Documented in lma_lspace

#' Latent Semantic Space (Embeddings) Operations
#'
#' Map a document-term matrix onto a latent semantic space, extract terms from a
#' latent semantic space (if \code{dtm} is a character vector, or \code{map.space =} \code{FALSE}),
#' or perform a singular value decomposition of a document-term matrix (if \code{dtm} is a matrix
#' and \code{space} is missing).
#' @param dtm A matrix with terms as column names, or a character vector of terms to be extracted
#'   from a specified space. If this is of length 1 and \code{space} is missing, it will be treated
#'   as \code{space}.
#' @param space A matrix with terms as rownames. If missing, this will be the right singular vectors
#'   of a singular value decomposition of \code{dtm}. If a character, a file matching the character
#'   will be searched for in \code{dir} (e.g., \code{space = 'google'}). If a file is not found and
#'   the character matches one of the \href{https://osf.io/489he/wiki/home}{available spaces}, you
#'   will be given the option to download it, as handled by \code{\link{download.lspace}}.
#'   If \code{dtm} is missing, the entire space will be loaded and returned.
#' @param map.space Logical: if \code{FALSE}, the original vectors of \code{space} for terms
#'   found in \code{dtm} are returned. Otherwise \code{dtm} \code{\%*\%} \code{space} is returned,
#'   excluding uncommon columns of \code{dtm} and rows of \code{space}.
#' @param fill.missing Logical: if \code{TRUE} and terms are being extracted from a space, includes
#'   terms not found in the space as rows of 0s, such that the returned matrix will have a row
#'   for every requested term.
#' @param term.map A matrix with \code{space} as a column name, terms as row names, and indices of
#'   the terms in the given space as values, or a numeric vector of indices with terms as names, or
#'   a character vector of terms corresponding to rows of the space.
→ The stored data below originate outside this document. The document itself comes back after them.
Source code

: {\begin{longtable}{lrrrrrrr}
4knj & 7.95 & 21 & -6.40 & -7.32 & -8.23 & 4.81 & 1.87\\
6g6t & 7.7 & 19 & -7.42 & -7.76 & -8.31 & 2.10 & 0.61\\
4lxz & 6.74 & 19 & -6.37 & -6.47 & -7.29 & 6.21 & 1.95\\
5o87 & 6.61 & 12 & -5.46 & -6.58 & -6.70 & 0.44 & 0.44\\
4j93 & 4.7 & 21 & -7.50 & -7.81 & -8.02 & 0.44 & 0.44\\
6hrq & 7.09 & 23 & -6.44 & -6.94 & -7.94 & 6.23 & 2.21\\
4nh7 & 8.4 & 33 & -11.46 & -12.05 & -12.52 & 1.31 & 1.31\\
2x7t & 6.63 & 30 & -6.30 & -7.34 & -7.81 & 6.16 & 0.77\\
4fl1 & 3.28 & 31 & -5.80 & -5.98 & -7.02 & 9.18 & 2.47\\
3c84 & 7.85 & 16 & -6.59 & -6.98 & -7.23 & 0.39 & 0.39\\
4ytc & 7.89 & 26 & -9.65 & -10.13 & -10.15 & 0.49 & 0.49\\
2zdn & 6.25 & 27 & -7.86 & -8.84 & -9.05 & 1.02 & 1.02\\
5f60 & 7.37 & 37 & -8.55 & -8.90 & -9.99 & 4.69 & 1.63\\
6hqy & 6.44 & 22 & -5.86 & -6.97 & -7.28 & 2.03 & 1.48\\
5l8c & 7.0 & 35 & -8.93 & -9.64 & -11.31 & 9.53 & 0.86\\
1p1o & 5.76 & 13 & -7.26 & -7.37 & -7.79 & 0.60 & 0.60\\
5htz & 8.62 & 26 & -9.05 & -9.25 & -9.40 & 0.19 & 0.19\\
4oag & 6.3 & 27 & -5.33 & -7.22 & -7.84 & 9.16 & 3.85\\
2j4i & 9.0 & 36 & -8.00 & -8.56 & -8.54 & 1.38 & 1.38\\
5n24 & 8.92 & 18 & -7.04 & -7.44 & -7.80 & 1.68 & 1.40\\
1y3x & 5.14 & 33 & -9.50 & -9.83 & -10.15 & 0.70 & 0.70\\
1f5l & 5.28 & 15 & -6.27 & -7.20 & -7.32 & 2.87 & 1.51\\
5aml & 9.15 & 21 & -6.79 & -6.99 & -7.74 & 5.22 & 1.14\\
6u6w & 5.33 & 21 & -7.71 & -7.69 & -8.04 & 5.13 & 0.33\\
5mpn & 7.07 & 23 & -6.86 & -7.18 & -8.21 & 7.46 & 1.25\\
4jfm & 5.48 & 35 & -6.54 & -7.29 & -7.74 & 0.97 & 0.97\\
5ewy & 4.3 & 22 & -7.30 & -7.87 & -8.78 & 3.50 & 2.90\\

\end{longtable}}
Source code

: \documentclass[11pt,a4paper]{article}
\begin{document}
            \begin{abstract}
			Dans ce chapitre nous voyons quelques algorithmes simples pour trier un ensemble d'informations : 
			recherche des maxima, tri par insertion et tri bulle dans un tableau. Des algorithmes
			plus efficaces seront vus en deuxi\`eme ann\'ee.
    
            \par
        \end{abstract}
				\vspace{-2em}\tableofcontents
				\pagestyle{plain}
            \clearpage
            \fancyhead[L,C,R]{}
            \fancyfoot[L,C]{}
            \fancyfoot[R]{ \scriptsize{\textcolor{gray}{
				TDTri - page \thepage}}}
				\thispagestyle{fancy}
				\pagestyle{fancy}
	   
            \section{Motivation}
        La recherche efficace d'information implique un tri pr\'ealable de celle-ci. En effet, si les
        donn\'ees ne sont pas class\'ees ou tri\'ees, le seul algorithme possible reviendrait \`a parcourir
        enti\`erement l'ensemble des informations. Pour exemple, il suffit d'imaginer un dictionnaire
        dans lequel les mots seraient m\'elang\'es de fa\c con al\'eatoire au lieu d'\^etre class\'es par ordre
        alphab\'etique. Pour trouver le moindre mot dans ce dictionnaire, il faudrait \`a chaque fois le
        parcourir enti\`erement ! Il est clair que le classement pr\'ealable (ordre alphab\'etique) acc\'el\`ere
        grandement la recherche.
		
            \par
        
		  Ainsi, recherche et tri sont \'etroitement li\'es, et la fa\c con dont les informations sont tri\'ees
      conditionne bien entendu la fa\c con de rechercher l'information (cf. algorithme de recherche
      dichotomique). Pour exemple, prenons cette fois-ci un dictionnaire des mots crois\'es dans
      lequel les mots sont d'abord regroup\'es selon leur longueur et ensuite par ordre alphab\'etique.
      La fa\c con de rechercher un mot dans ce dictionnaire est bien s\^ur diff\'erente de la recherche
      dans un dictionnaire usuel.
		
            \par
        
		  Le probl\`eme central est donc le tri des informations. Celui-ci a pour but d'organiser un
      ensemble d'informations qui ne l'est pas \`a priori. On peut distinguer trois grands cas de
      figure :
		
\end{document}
This is used instead of reading
#'   in an "_terms.txt" file corresponding to a \code{space} entered as a character (the name of a
#'   space file).
#' @param dim.cutoff If a \code{space} is calculated, this will be used to decide on the number of
#'   dimensions to be retained: \code{cumsum(d) / sum(d) < dim.cutoff}, where \code{d} is a vector
#'   of singular values of \code{dtm} (i.e., \code{svd(dtm)$d}). The default is \code{.5}; lower
#'   cutoffs result in fewer dimensions.
#' @param keep.dim Logical: if \code{TRUE}, and a space is being calculated from the input, a matrix
#'   in the same dimensions as \code{dtm} is returned. Otherwise, a matrix with terms as rows and
#'   dimensions as columns is returned.
#' @param use.scan Logical: if \code{TRUE}, reads in the rows of \code{space} with \code{\link{scan}}.
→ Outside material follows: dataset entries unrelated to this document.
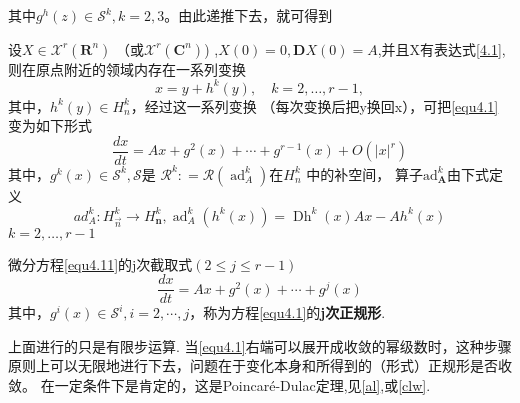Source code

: 其中$g ^ { h } ( z ) \in \mathscr { S } ^ { k } , k = 2,3$。由此递推下去，就可得到

\begin{theorem}
  设$X \in \mathscr { X } ^ { r } \left( \mathbf { R } ^ { n } \right)$
  （或$\mathscr { X } ^ { r } \left( \mathbf { C } ^ { n } \right) $) ,$ X ( 0 ) = 0 , \mathbf { D } X ( 0 )=A$,并且X有表达式\ref{4.1},则在原点附近的领域内存在一系列变换
  \begin{equation}
x = y + h ^ { k } ( y ) , \quad k = 2 , \dots , r - 1,
    \label{eq:1.4.10}
  \end{equation}
  其中，$h ^ { k } ( y ) \in H _ { n } ^ { k }$，经过这一系列变换
  （每次变换后把y换回x），可把\ref{equ4.1}变为如下形式
  \begin{equation}
\frac { d x } { d t } = A x + g ^ { 2 } ( x ) + \cdots + g ^ { r - 1 } ( x ) + O \left( | x | ^ { r } \right)
    \label{eq:1.4.11}
  \end{equation}
  其中，$g ^ { k } ( x ) \in \mathscr { S } ^ { k } , \mathscr { S }$是
  $\mathscr { R } ^ { k  }: = \mathscr { R } \left( \operatorname { ad } _ { A } ^ { k } \right)$在\(H_n^k\) 中的补空间，
  算子$\mathrm { ad } _ { \boldsymbol { A } } ^ { k }$由下式定义
  \begin{equation}
        \label{eq:1.4.12}
    a d _ { A } ^ { k }:H _ { \vec { n } } ^ { k } \rightarrow H _ { \mathbf { n } } ^ { k },
    \operatorname { ad } _ { A } ^ { k } \left( h ^ { k } ( x ) \right) = \operatorname { Dh } ^ { k } ( x ) A x - A h ^ { k } ( x )
  \end{equation}
  $k = 2 , \dots , r - 1$
\end{theorem}

\begin{defination}
  微分方程\ref{equ4.11}的j次截取式$( 2 \leqslant j \leqslant r - 1 )$
  \begin{equation}
\frac { d x } { d t } = A x + g ^ { 2 } ( x ) + \cdots + g ^ { j } ( x )
    \label{eq:1.4.13}
  \end{equation}
  其中，$g ^ { i } ( x ) \in \mathscr{S} ^ { i } , i = 2 , \cdots , j$，称为方程\ref{equ4.1}的\textbf{j次正规形}.
\end{defination}

\begin{corollary}
    \label{corollary:1.4.3}
  上面进行的只是有限步运算.
  当\ref{equ4.1}右端可以展开成收敛的幂级数时，这种步骤原则上可以无限地进行下去，问题在于变化本身和所得到的（形式）正规形是否收敛。
  在一定条件下是肯定的，这是Poincaré-Dulac定理,见\ref{al},或\ref{clw}.
\end{corollary}
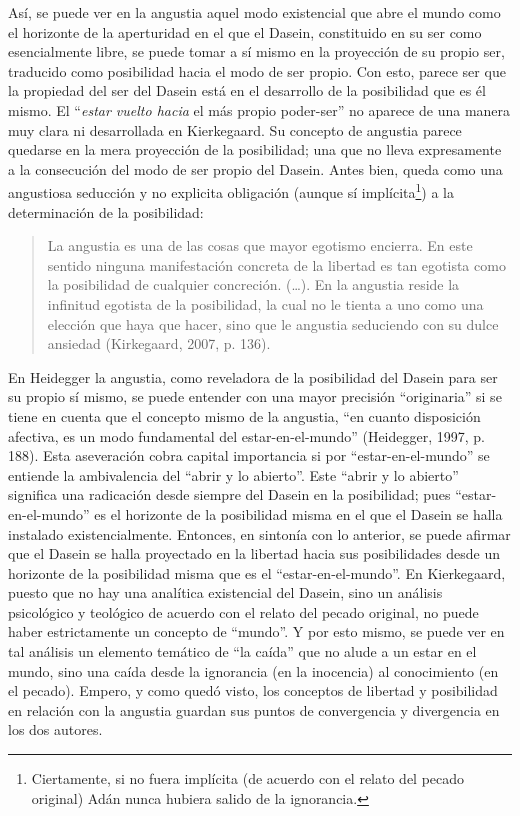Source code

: \documentclass[]{article}
\begin{document}
Así, se puede ver en la angustia aquel modo existencial que abre el mundo como el horizonte de la aperturidad en el que el Dasein, constituido en su ser como esencialmente libre, se puede tomar a sí mismo en la proyección de su propio ser, traducido como posibilidad hacia el modo de ser propio. Con esto, parece ser que la propiedad del ser del Dasein está en el desarrollo de la posibilidad que es él mismo. El ``\emph{estar vuelto hacia} el más propio poder-ser'' no aparece de una manera muy clara ni desarrollada en Kierkegaard. Su concepto de angustia parece quedarse en la mera proyección de la posibilidad; una que no lleva expresamente a la consecución del modo de ser propio del Dasein. Antes bien, queda como una angustiosa seducción y no explicita obligación (aunque sí implícita\footnote{Ciertamente, si no fuera implícita (de acuerdo con el relato del pecado original) Adán nunca hubiera salido de la ignorancia.}) a la determinación de la posibilidad:

\begin{quote}
La angustia es una de las cosas que mayor egotismo encierra. En este sentido ninguna manifestación concreta de la libertad es tan egotista como la posibilidad de cualquier concreción. (\ldots{}). En la angustia reside la infinitud egotista de la posibilidad, la cual no le tienta a uno como una elección que haya que hacer, sino que le angustia seduciendo con su dulce ansiedad (Kirkegaard, 2007, p. 136).
\end{quote}

En Heidegger la angustia, como reveladora de la posibilidad del Dasein para ser su propio sí mismo, se puede entender con una mayor precisión ``originaria'' si se tiene en cuenta que el concepto mismo de la angustia, ``en cuanto disposición afectiva, es un modo fundamental del estar-en-el-mundo'' (Heidegger, 1997, p. 188). Esta aseveración cobra capital importancia si por ``estar-en-el-mundo'' se entiende la ambivalencia del ``abrir y lo abierto''. Este ``abrir y lo abierto'' significa una radicación desde siempre del Dasein en la posibilidad; pues ``estar-en-el-mundo'' es el horizonte de la posibilidad misma en el que el Dasein se halla instalado existencialmente. Entonces, en sintonía con lo anterior, se puede afirmar que el Dasein se halla proyectado en la libertad hacia sus posibilidades desde un horizonte de la posibilidad misma que es el ``estar-en-el-mundo''. En Kierkegaard, puesto que no hay una analítica existencial del Dasein, sino un análisis psicológico y teológico de acuerdo con el relato del pecado original, no puede haber estrictamente un concepto de ``mundo''. Y por esto mismo, se puede ver en tal análisis un elemento temático de ``la caída'' que no alude a un estar en el mundo, sino una caída desde la ignorancia (en la inocencia) al conocimiento (en el pecado). Empero, y como quedó visto, los conceptos de libertad y posibilidad en relación con la angustia guardan sus puntos de convergencia y divergencia en los dos autores.
\end{document}
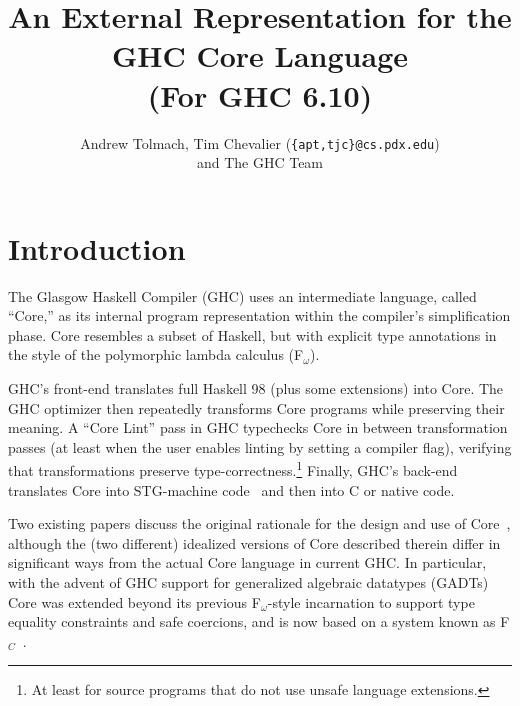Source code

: \documentclass[10pt]{article}
\begin{document}
\title{An External Representation for the GHC Core Language\\ (For GHC 6.10)}
\author{Andrew Tolmach, Tim Chevalier ({\tt \{apt,tjc\}@cs.pdx.edu})\\and The GHC Team}

\maketitle
\makeatactive


\section{Introduction}

The Glasgow Haskell Compiler (GHC) uses an intermediate language, called
``Core,''  as its internal program representation within the compiler's simplification phase.
Core resembles a subset of Haskell, but with explicit type annotations
in the style of the polymorphic lambda calculus (F$_\omega$).

GHC's front-end translates full Haskell 98 (plus some extensions) into Core. The GHC optimizer then repeatedly transforms Core programs while preserving their meaning. A ``Core Lint'' pass in GHC typechecks Core in between transformation passes (at least when the user enables linting by setting a compiler flag), verifying that transformations preserve type-correctness.\footnote{At least for source programs that do not use unsafe language extensions.} Finally, GHC's back-end translates Core into STG-machine code~\citep{stg-machine} and then into
C or native code. 

Two existing papers discuss the original rationale for the design and use of Core~\citep{ghc-inliner,comp-by-trans-scp}, although the (two different)
idealized versions of Core described therein differ in significant ways from the actual Core language in current GHC. In particular, with the advent of GHC support for generalized algebraic datatypes (GADTs)~\citep{gadts} Core was extended beyond its previous F$_\omega$-style incarnation to support type equality constraints and safe coercions, and is now based on a system known as F$_C$~\citep{system-fc}.
\end{document}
#' @param dir Path to a folder containing spaces. \cr
#'   Set a session default with \code{options(lingmatch.lspace.dir = 'desired/path')}.
#' @note
#' A traditional latent semantic space is a selection of right singular vectors from the singular
#' value decomposition of a dtm (\code{svd(dtm)$v[, 1:k]}, where \code{k} is the selected number of
#' dimensions, decided here by \code{dim.cutoff}).
#'
#' Mapping a new dtm into a latent semantic space consists of multiplying common terms:
#' \code{dtm[, ct]} \code{\%*\% space[ct, ]}, where \code{ct} \code{=} \code{colnames(dtm)[colnames(dtm)}
#' \code{\%in\%} \code{rownames(space)]} -- the terms common between the dtm and the space. This
#' results in a matrix with documents as rows, and dimensions as columns, replacing terms.
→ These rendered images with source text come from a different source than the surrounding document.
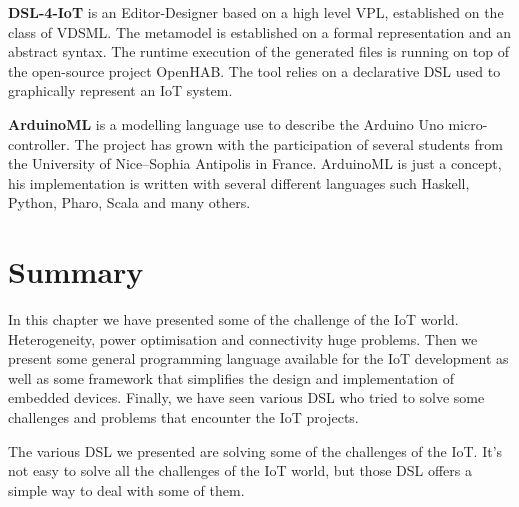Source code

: \textbf{DSL-4-IoT} is an Editor-Designer based on a high level \gls{VPL},
established on the class of \gls{VDSML}\cite{Salihbegovic2015}. The metamodel is
established on a formal representation and an abstract syntax. The runtime execution of
the generated files is running on top of the open-source project
OpenHAB\cite{eichstadt2015openhab}. The tool relies on a declarative \gls{DSL}
used to graphically represent an \gls{IoT} system.

\textbf{ArduinoML} is a modelling language use to describe the Arduino Uno
micro-controller\cite{Mosser2014}. The project has grown with the participation
of several students from the University of Nice–Sophia Antipolis in France.
ArduinoML is just a concept, his implementation is written with several
different languages such Haskell, Python, Pharo, Scala and many
others\cite{Mooser2017}.

\section{Summary}
\label{sec:iot_dev_summary}

In this chapter we have presented some of the challenge of the \gls{IoT} world.
Heterogeneity, power optimisation and connectivity huge problems. Then we
present some general programming language available for the \gls{IoT}
development as well as some framework that simplifies the design and
implementation of embedded devices. Finally, we have seen various \gls{DSL} who
tried to solve some challenges and problems that encounter the \gls{IoT}
projects.

The various \gls{DSL} we presented are solving some of the challenges of the
\gls{IoT}. It’s not easy to solve all the challenges of the \gls{IoT} world, but
those \gls{DSL} offers a simple way to deal with some of them.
#' @family Latent Semantic Space functions
#' @return A matrix or sparse matrix with either (a) a row per term and column per latent dimension (a latent
#' space, either calculated from the input, or retrieved when \code{map.space = FALSE}), (b) a row per document
#' and column per latent dimension (when a dtm is mapped to a space), or (c) a row per document and
#' column per term (when a space is calculated and \code{keep.dim = TRUE}).
#' @examples
#' text <- c(
#'   paste(
#'     "Hey, I like kittens. I think all kinds of cats really are just the",
#'     "best pet ever."
#'   ),
#'   paste(
#'     "Oh year? Well I really like cars. All the wheels and the turbos...",
#'     "I think that's the best ever."
#'   ),
#'   paste(
#'     "You know what? Poo on you. Cats, dogs, rabbits -- you know, living",
#'     "creatures... to think you'd care about anything else!"
#'   ),
#'   paste(
#'     "You can stick to your opinion. You can be wrong if you want. You know",
#'     "what life's about? Supercharging, diesel guzzling, exhaust spewing,",
#'     "piston moving ignitions."
#'   )
#' )
#'
#' dtm <- lma_dtm(text)
#'
#' # calculate a latent semantic space from the example text
#' lss <- lma_lspace(dtm)
#'
#' # show that document similarities between the truncated and full space are the same
#' spaces <- list(
#'   full = lma_lspace(dtm, keep.dim = TRUE),
#'   truncated = lma_lspace(dtm, lss)
#' )
#' sapply(spaces, lma_simets, metric = "cosine")
#'
#' \dontrun{
#'
#' # specify a directory containing spaces,
#' # or where you would like to download spaces
#' space_dir <- "~/Latent Semantic Spaces"
#'
#' # map to a pretrained space
#' ddm <- lma_lspace(dtm, "100k", dir = space_dir)
#'
#' # load the matching subset of the space
#' # without mapping
#' lss_100k_part <- lma_lspace(colnames(dtm), "100k", dir = space_dir)
#'
#' ## or
#' lss_100k_part <- lma_lspace(dtm, "100k", map.space = FALSE, dir = space_dir)
#'
#' # load the full space
#' lss_100k <- lma_lspace("100k", dir = space_dir)
#'
#' ## or
#' lss_100k <- lma_lspace(space = "100k", dir = space_dir)
#' }
#' @export

lma_lspace <- function(dtm = "", space, map.space = TRUE, fill.missing = FALSE, term.map = NULL,
                       dim.cutoff = .5, keep.dim = FALSE, use.scan = FALSE, dir = getOption("lingmatch.lspace.dir")) {
  if (ckd <- dir == "") dir <- "~/Latent Semantic Spaces"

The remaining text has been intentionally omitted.